Not familiar with some of these tools? Download Minitab Workspace and try them out. 
Use Analytics to Design the Optimal Combination of Chemicals and Materials to Maximize Performance
Once you define your objective (e.g. capacity, voltage or cycle life) and understand your key factors, design an experiment to optimize the combination of variables that impact battery performance or the manufacturing process. You can run the full experiment, run a screening design or even use predictive analytics to help you identify the most impactful factors.
Use Reliability Tools to Estimate the Probability of Failure and Identify Ways to Improve Battery Durability
Once you design the battery for ideal performance, you want to make sure it lasts. Using Accelerated Life Testing, manufacturers can simulate years of use in a short period and assess the reliability of the battery. Then using a Failure Modes Effects & Analysis (FMEA), identify potential failure modes and implement corrective actions to mitigate risk of failure.

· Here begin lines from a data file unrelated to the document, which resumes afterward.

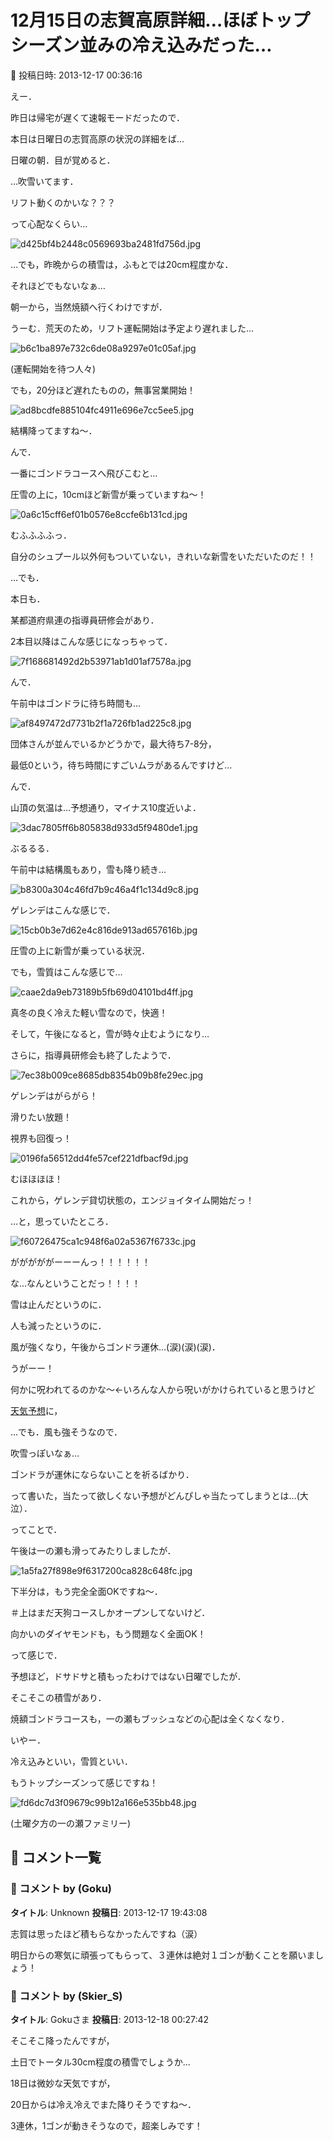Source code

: # 12月15日の志賀高原詳細…ほぼトップシーズン並みの冷え込みだった…

📅 投稿日時: 2013-12-17 00:36:16

えー．


昨日は帰宅が遅くて速報モードだったので．


本日は日曜日の志賀高原の状況の詳細をば…





日曜の朝．目が覚めると．


…吹雪いてます．


リフト動くのかいな？？？


って心配なくらい…




![d425bf4b2448c0569693ba2481fd756d.jpg](images/d425bf4b2448c0569693ba2481fd756d.jpg)




…でも，昨晩からの積雪は，ふもとでは20cm程度かな．


それほどでもないなぁ…





朝一から，当然焼額へ行くわけですが．


うーむ．荒天のため，リフト運転開始は予定より遅れました…




![b6c1ba897e732c6de08a9297e01c05af.jpg](images/b6c1ba897e732c6de08a9297e01c05af.jpg)




(運転開始を待つ人々)


でも，20分ほど遅れたものの，無事営業開始！




![ad8bcdfe885104fc4911e696e7cc5ee5.jpg](images/ad8bcdfe885104fc4911e696e7cc5ee5.jpg)




結構降ってますね～．





んで．


一番にゴンドラコースへ飛びこむと…


圧雪の上に，10cmほど新雪が乗っていますね～！




![0a6c15cff6ef01b0576e8ccfe6b131cd.jpg](images/0a6c15cff6ef01b0576e8ccfe6b131cd.jpg)




むふふふふっ．


自分のシュプール以外何もついていない，きれいな新雪をいただいたのだ！！





…でも．


本日も．


某都道府県連の指導員研修会があり．


2本目以降はこんな感じになっちゃって．




![7f168681492d2b53971ab1d01af7578a.jpg](images/7f168681492d2b53971ab1d01af7578a.jpg)




んで．


午前中はゴンドラに待ち時間も…




![af8497472d7731b2f1a726fb1ad225c8.jpg](images/af8497472d7731b2f1a726fb1ad225c8.jpg)




団体さんが並んでいるかどうかで，最大待ち7-8分，


最低0という，待ち時間にすごいムラがあるんですけど…





んで．


山頂の気温は…予想通り，マイナス10度近いよ．




![3dac7805ff6b805838d933d5f9480de1.jpg](images/3dac7805ff6b805838d933d5f9480de1.jpg)




ぶるるる．





午前中は結構風もあり，雪も降り続き…




![b8300a304c46fd7b9c46a4f1c134d9c8.jpg](images/b8300a304c46fd7b9c46a4f1c134d9c8.jpg)




ゲレンデはこんな感じで．




![15cb0b3e7d62e4c816de913ad657616b.jpg](images/15cb0b3e7d62e4c816de913ad657616b.jpg)




圧雪の上に新雪が乗っている状況．





でも，雪質はこんな感じで…




![caae2da9eb73189b5fb69d04101bd4ff.jpg](images/caae2da9eb73189b5fb69d04101bd4ff.jpg)




真冬の良く冷えた軽い雪なので，快適！





そして，午後になると，雪が時々止むようになり…


さらに，指導員研修会も終了したようで．




![7ec38b009ce8685db8354b09b8fe29ec.jpg](images/7ec38b009ce8685db8354b09b8fe29ec.jpg)




ゲレンデはがらがら！


滑りたい放題！


視界も回復っ！




![0196fa56512dd4fe57cef221dfbacf9d.jpg](images/0196fa56512dd4fe57cef221dfbacf9d.jpg)




むほほほほ！


これから，ゲレンデ貸切状態の，エンジョイタイム開始だっ！





…と，思っていたところ．




![f60726475ca1c948f6a02a5367f6733c.jpg](images/f60726475ca1c948f6a02a5367f6733c.jpg)




がががががーーーんっ！！！！！！


な…なんということだっ！！！！


雪は止んだというのに．


人も減ったというのに．


風が強くなり，午後からゴンドラ運休…(涙)(涙)(涙)．


うがーー！


何かに呪われてるのかな～←いろんな人から呪いがかけられていると思うけど





[天気予想](e637ebc2b81ec9bb31eb6d54b2ed67de3.md)に，


…でも．風も強そうなので．


吹雪っぽいなぁ…


ゴンドラが運休にならないことを祈るばかり．


って書いた，当たって欲しくない予想がどんぴしゃ当たってしまうとは…(大泣）．





ってことで．


午後は一の瀬も滑ってみたりしましたが．




![1a5fa27f898e9f6317200ca828c648fc.jpg](images/1a5fa27f898e9f6317200ca828c648fc.jpg)




下半分は，もう完全全面OKですね～．


＃上はまだ天狗コースしかオープンしてないけど．


向かいのダイヤモンドも，もう問題なく全面OK！





って感じで．


予想ほど，ドサドサと積もったわけではない日曜でしたが．


そこそこの積雪があり．


焼額ゴンドラコースも，一の瀬もブッシュなどの心配は全くなくなり．


いやー．


冷え込みといい，雪質といい．


もうトップシーズンって感じですね！




![fd6dc7d3f09679c99b12a166e535bb48.jpg](images/fd6dc7d3f09679c99b12a166e535bb48.jpg)




(土曜夕方の一の瀬ファミリー)

## 💬 コメント一覧

### 💬 コメント by (Goku)
**タイトル**: Unknown
**投稿日**: 2013-12-17 19:43:08

志賀は思ったほど積もらなかったんですね（涙）



明日からの寒気に頑張ってもらって、３連休は絶対１ゴンが動くことを願いましょう！

### 💬 コメント by (Skier_S)
**タイトル**: Gokuさま
**投稿日**: 2013-12-18 00:27:42

そこそこ降ったんですが，

土日でトータル30cm程度の積雪でしょうか…

18日は微妙な天気ですが，

20日からは冷え冷えでまた降りそうですね～．

3連休，1ゴンが動きそうなので，超楽しみです！

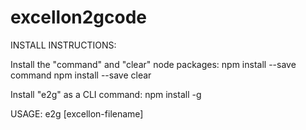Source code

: # excellon2gcode

INSTALL INSTRUCTIONS:

Install the "command" and "clear" node packages:
  npm install --save command
  npm install --save clear
  
Install "e2g" as a CLI command:
  npm install -g
  
 USAGE: 
  e2g [excellon-filename]
 

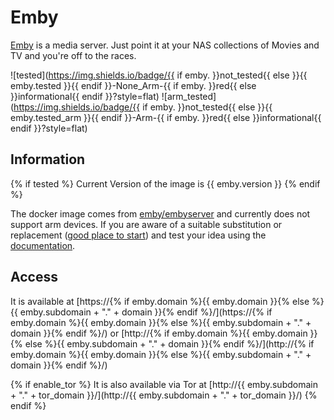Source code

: # Emby

[Emby](https://emby.media/) is a media server. Just point it at your NAS collections of Movies and TV and you're off to the races.

![tested](https://img.shields.io/badge/{{ if emby. }}not_tested{{ else }}{{ emby.tested }}{{ endif }}-None_Arm-{{ if emby. }}red{{ else }}informational{{ endif }}?style=flat)
![arm_tested](https://img.shields.io/badge/{{ if emby. }}not_tested{{ else }}{{ emby.tested_arm }}{{ endif }}-Arm-{{ if emby. }}red{{ else }}informational{{ endif }}?style=flat)

## Information

{% if tested %}
Current Version of the image is {{ emby.version }}
{% endif %}

The docker image comes from [emby/embyserver](https://hub.docker.com/r/emby/embyserver)
and currently does not support arm devices.
If you are aware of a suitable substitution or replacement ([good place to start](https://hub.docker.com/search?q=embyserver&type=image&architecture=arm%2Carm64)) and test your idea using the [documentation](dev/Adding-Services.md).

## Access

It is available at [https://{% if emby.domain %}{{ emby.domain }}{% else %}{{ emby.subdomain + "." + domain }}{% endif %}/](https://{% if emby.domain %}{{ emby.domain }}{% else %}{{ emby.subdomain + "." + domain }}{% endif %}/) or [http://{% if emby.domain %}{{ emby.domain }}{% else %}{{ emby.subdomain + "." + domain }}{% endif %}/](http://{% if emby.domain %}{{ emby.domain }}{% else %}{{ emby.subdomain + "." + domain }}{% endif %}/)

{% if enable_tor %}
It is also available via Tor at [http://{{ emby.subdomain + "." + tor_domain }}/](http://{{ emby.subdomain + "." + tor_domain }}/)
{% endif %}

Monitor Quality of Product and Process Using Quality Tools
Whether you’re manufacturing your first batch of batteries, ramping up production or you’re already in high volume production, maintaining and improving quality is everyone’s job. Whether you’re using more traditional solutions like Measurement System Analysis or Statistical Process Control or more emerging techniques like machine learning, you can reduce costs and waste while improving the performance of your products by having a robust quality analytics framework.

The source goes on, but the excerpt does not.